«Non escluderei del tutto il ricorso a tassi negativi». Eccola, la presidente della Fed Janet Yellen, accarezzare l'idea di aderire al processo di clonazione delle politiche monetarie, mutuando l'esempio di Bce e Banca del Giappone. L'omologazione è molto trendy fra le banche centrali. E non per mancanza di idee, ma perché è con essa che si possono muovere le pedine valutarie.
I tassi sottozero dovrebbero, infatti, aiutare la svalutazione del cambio. Non sempre ci riescono. Di sicuro, sorreggono i Paesi molto indebitati come l'Italia, che beneficiano anche di quella deflazione contro cui Mario Draghi ha sguainato la durlindana del quantitative easing. Per ora, però, SuperMario sembra aver perso il duello contro i prezzi in freezer. L'inflazione, più anemica che mai, si sta facendo beffe di tutti gli alleggerimenti quantitativi, dei maxi-acquisti di bond, della liquidità regalata alle banche.
Insomma: lo sperato effetto di trasmissione tra le misure messe in campo dell'Eurotower e l'economia reale ancora non si è visto. I motivi? Tanti. Certo non aiuta l'eccesso di offerta che riguarda le materie prime, a cominciare dal petrolio, l'acciaio e altri beni industriali. Poi, va messa in conto la situazione del sistema del credito. La Bce, attraverso i tassi negativi, vorrebbe spingere le banche ad allargare i cordoni della borsa. Ovvero, a concedere più prestiti. Il problema è che gli istituti europei sono seduti sulla polveriera dei circa 1.000 miliardi di sofferenze, crediti il cui recupero è a rischio. E, a fronte anche dei vincoli patrimoniali sempre più stringenti che sono tenute a rispettare, sono riluttanti a pigiare sul pedale degli impieghi.

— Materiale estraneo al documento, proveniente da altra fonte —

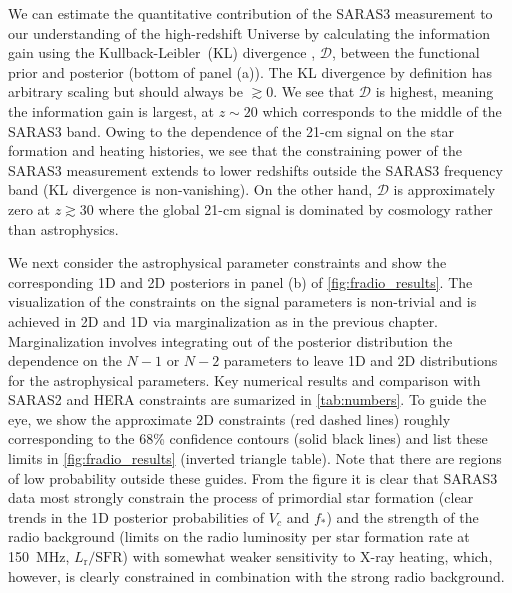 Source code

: We can estimate the quantitative contribution of the SARAS3 measurement to our understanding of the high-redshift Universe by calculating the information gain using the Kullback-Leibler~(KL) divergence \cite{kullback_information_1951}, $\mathcal{D}$,  between the functional prior and posterior (bottom of panel (a)). The KL divergence by definition has arbitrary scaling but should always be $\gtrsim 0$. We see that $\mathcal{D}$ is highest, meaning the information gain is largest, at $z\sim 20$ which corresponds to the middle of the SARAS3 band. Owing to the dependence of the 21-cm signal on the star formation and heating histories, we see that the constraining power of the SARAS3 measurement extends to lower redshifts outside the SARAS3 frequency band (KL divergence is non-vanishing). On the other hand,  $\mathcal{D}$  is approximately zero at $z\gtrsim 30$ where the global 21-cm signal is dominated by cosmology rather than astrophysics.

We next consider the astrophysical parameter constraints and show the corresponding 1D and 2D posteriors in panel (b) of \cref{fig:fradio_results}. The visualization of the constraints on the signal parameters is non-trivial and is achieved in 2D and 1D via marginalization as in the previous chapter. Marginalization involves integrating out of the posterior distribution the dependence on the $N-1$ or $N-2$ parameters to leave 1D and 2D distributions for the astrophysical parameters. Key numerical results and comparison with SARAS2 \cite{Bevins_SARAS2_2022} and HERA \cite{HERA_2022b} constraints are sumarized in \cref{tab:numbers}. To guide the eye, we show the approximate 2D constraints (red dashed lines) roughly corresponding to the 68\% confidence contours (solid black lines) and list these limits in \cref{fig:fradio_results} (inverted triangle table). Note that there are regions of low probability outside these guides. From the figure it is clear that SARAS3 data most strongly constrain the process of primordial star formation (clear trends in the 1D posterior probabilities of $V_c$ and $f_*$) and the strength of the radio background (limits on the radio luminosity per star formation rate at 150~MHz, $L_\mathrm{r}/\mathrm{SFR}$) with somewhat weaker sensitivity to X-ray heating, which, however, is clearly constrained in combination with the strong radio background.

C'è poi un ulteriore problema, e riguarda la carenza di richieste di prestiti da parte delle imprese. In pratica, il cavallo non beve: spesso perché ha accumulato troppi debiti, spesso perché non vede, in prospettiva, un aumento duraturo della domanda. Così, il tasso super-scontato finisce per perdere ogni appeal.
Quanto alla domanda, se è fiacca la colpa è del generale impoverimento delle famiglie provocato a partire dal crac Lehman (più disoccupazione, più precarietà, meno sicurezze), essendo bizzarra la teoria secondo cui le spinte deflazionistiche inducono i privati a rinviare gli acquisti perché «i prezzi scenderanno ancora».
Se non si interviene sui salari, difficilmente tornerà la voglia di shopping. E in assenza di politiche fiscali più flessibili, gli sforzi della Bce non serviranno. Ma la nuova dose di austerity propinata alla Grecia è il segno che dagli errori non si vuole imparare nulla.